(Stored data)
------------------------

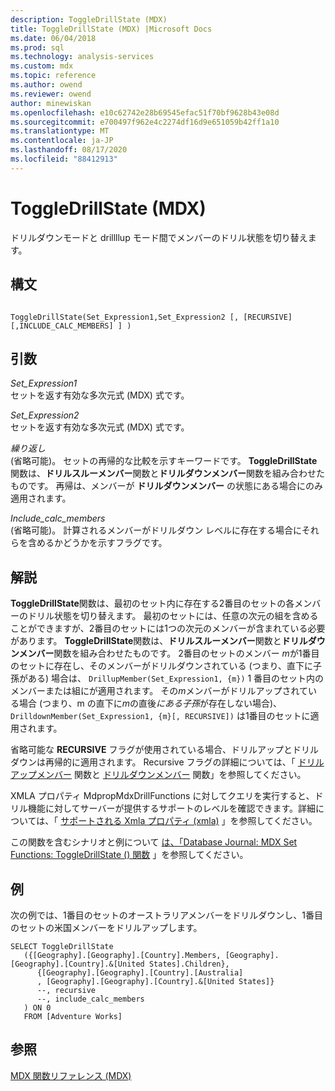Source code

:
 ```yaml
---
description: ToggleDrillState (MDX)
title: ToggleDrillState (MDX) |Microsoft Docs
ms.date: 06/04/2018
ms.prod: sql
ms.technology: analysis-services
ms.custom: mdx
ms.topic: reference
ms.author: owend
ms.reviewer: owend
author: minewiskan
ms.openlocfilehash: e10c62742e28b69545efac51f70bf9628b43e08d
ms.sourcegitcommit: e700497f962e4c2274df16d9e651059b42ff1a10
ms.translationtype: MT
ms.contentlocale: ja-JP
ms.lasthandoff: 08/17/2020
ms.locfileid: "88412913"
---
```

# <a name="toggledrillstate-mdx"></a>ToggleDrillState (MDX)


  ドリルダウンモードと drillllup モード間でメンバーのドリル状態を切り替えます。  
  
## <a name="syntax"></a>構文  
  
```  
  
ToggleDrillState(Set_Expression1,Set_Expression2 [, [RECURSIVE] [,INCLUDE_CALC_MEMBERS] ] )  
```  
  
## <a name="arguments"></a>引数  
 *Set_Expression1*  
 セットを返す有効な多次元式 (MDX) 式です。  
  
 *Set_Expression2*  
 セットを返す有効な多次元式 (MDX) 式です。  
  
 *繰り返し*  
 (省略可能)。 セットの再帰的な比較を示すキーワードです。 **ToggleDrillState**関数は、**ドリルスルーメンバー**関数と**ドリルダウンメンバー**関数を組み合わせたものです。 再帰は、メンバーが **ドリルダウンメンバー** の状態にある場合にのみ適用されます。  
  
 *Include_calc_members*  
 (省略可能)。 計算されるメンバーがドリルダウン レベルに存在する場合にそれらを含めるかどうかを示すフラグです。  
  
## <a name="remarks"></a>解説  
 **ToggleDrillState**関数は、最初のセット内に存在する2番目のセットの各メンバーのドリル状態を切り替えます。 最初のセットには、任意の次元の組を含めることができますが、2番目のセットには1つの次元のメンバーが含まれている必要があります。 **ToggleDrillState**関数は、**ドリルスルーメンバー**関数と**ドリルダウンメンバー**関数を組み合わせたものです。 2番目のセットのメンバー *m*が1番目のセットに存在し、そのメンバーがドリルダウンされている (つまり、直下に子孫がある) 場合は、 `DrillupMember(Set_Expression1, {m})` 1 番目のセット内のメンバーまたは組にが適用されます。 その*m*メンバーがドリルアップされている場合 (つまり、m の直下に*m*の直後*にある子孫*が存在しない場合)、 `DrilldownMember(Set_Expression1, {m}[, RECURSIVE])` は1番目のセットに適用されます。  
  
 省略可能な **RECURSIVE** フラグが使用されている場合、ドリルアップとドリルダウンは再帰的に適用されます。 Recursive フラグの詳細については、「 [ドリルアップメンバー](../mdx/drillupmember-mdx.md) 関数と [ドリルダウンメンバー](../mdx/drilldownmember-mdx.md) 関数」を参照してください。  
  
 XMLA プロパティ MdpropMdxDrillFunctions に対してクエリを実行すると、ドリル機能に対してサーバーが提供するサポートのレベルを確認できます。詳細については、「 [サポートされる Xmla プロパティ &#40;xmla&#41;](https://docs.microsoft.com/analysis-services/xmla/xml-elements-properties/propertylist-element-supported-xmla-properties) 」を参照してください。  
  
 この関数を含むシナリオと例について [は、「Database Journal: MDX Set Functions: ToggleDrillState () 関数](https://go.microsoft.com/fwlink/?LinkId=517759) 」を参照してください。  
  
## <a name="example"></a>例  
 次の例では、1番目のセットのオーストラリアメンバーをドリルダウンし、1番目のセットの米国メンバーをドリルアップします。  
  
```  
SELECT ToggleDrillState  
   ({[Geography].[Geography].[Country].Members, [Geography].[Geography].[Country].&[United States].Children},  
      {[Geography].[Geography].[Country].[Australia]  
      , [Geography].[Geography].[Country].&[United States]}  
      --, recursive  
      --, include_calc_members  
   ) ON 0  
   FROM [Adventure Works]  
```  
  
## <a name="see-also"></a>参照  
 [MDX 関数リファレンス &#40;MDX&#41;](../mdx/mdx-function-reference-mdx.md)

------------------------

Wherever a line above contains the string "name", count it; then give the total alone.

> **Exercise result**
6